▶ [Directions]
Output range, inclusive: from the line containing "- Lazy loading برای UI components" to the line containing "file_hash و columns_data". Restate those lines from the data below word for word and only those.
┌────────
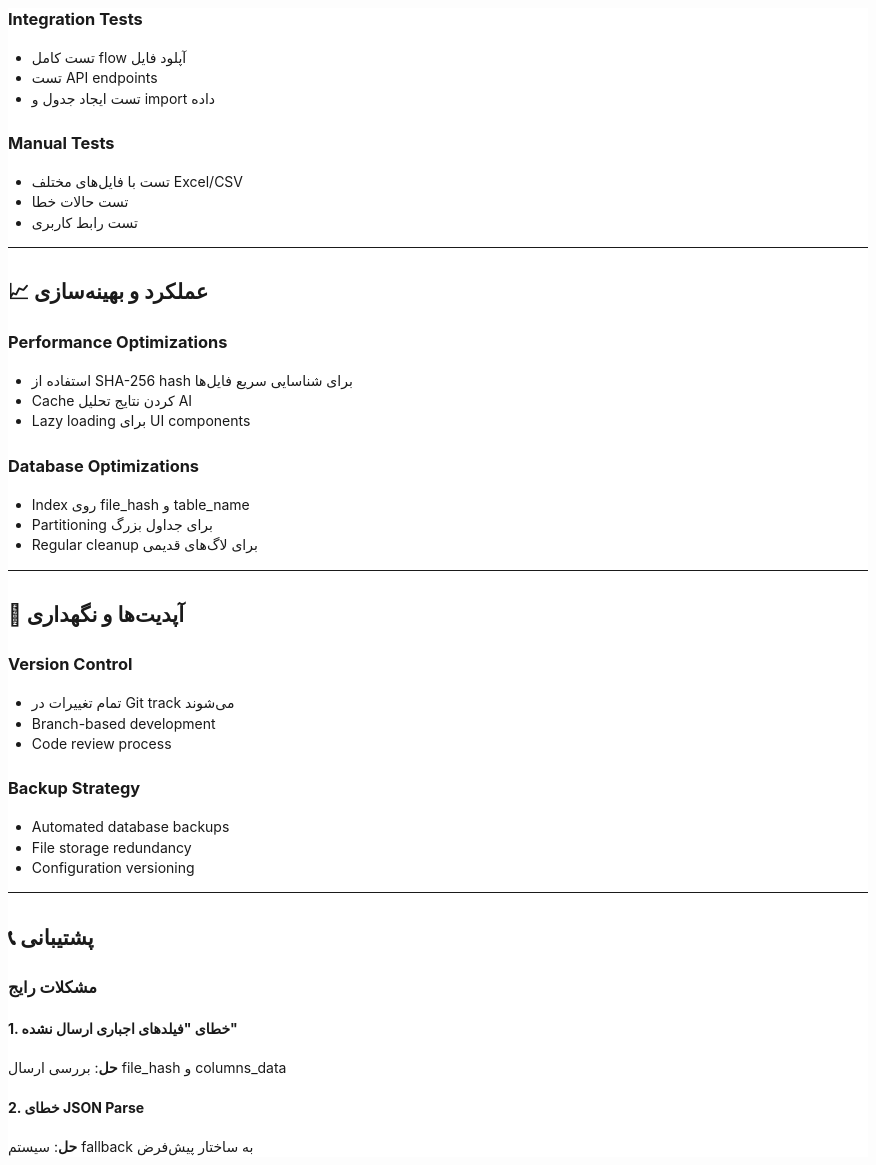 ### Integration Tests  
- تست کامل flow آپلود فایل
- تست API endpoints
- تست ایجاد جدول و import داده

### Manual Tests
- تست با فایل‌های مختلف Excel/CSV
- تست حالات خطا
- تست رابط کاربری

---

## 📈 عملکرد و بهینه‌سازی

### Performance Optimizations
- استفاده از SHA-256 hash برای شناسایی سریع فایل‌ها
- Cache کردن نتایج تحلیل AI
- Lazy loading برای UI components

### Database Optimizations
- Index روی file_hash و table_name
- Partitioning برای جداول بزرگ
- Regular cleanup برای لاگ‌های قدیمی

---

## 🔄 آپدیت‌ها و نگهداری

### Version Control
- تمام تغییرات در Git track می‌شوند
- Branch-based development
- Code review process

### Backup Strategy
- Automated database backups
- File storage redundancy
- Configuration versioning

---

## 📞 پشتیبانی

### مشکلات رایج

#### 1. خطای "فیلدهای اجباری ارسال نشده"
**حل**: بررسی ارسال file_hash و columns_data

#### 2. خطای JSON Parse
**حل**: سیستم fallback به ساختار پیش‌فرض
└────────
▶ [Your solution]
- Lazy loading برای UI components

### Database Optimizations
- Index روی file_hash و table_name
- Partitioning برای جداول بزرگ
- Regular cleanup برای لاگ‌های قدیمی

---

## 🔄 آپدیت‌ها و نگهداری

### Version Control
- تمام تغییرات در Git track می‌شوند
- Branch-based development
- Code review process

### Backup Strategy
- Automated database backups
- File storage redundancy
- Configuration versioning

---

## 📞 پشتیبانی

### مشکلات رایج

#### 1. خطای "فیلدهای اجباری ارسال نشده"
**حل**: بررسی ارسال file_hash و columns_data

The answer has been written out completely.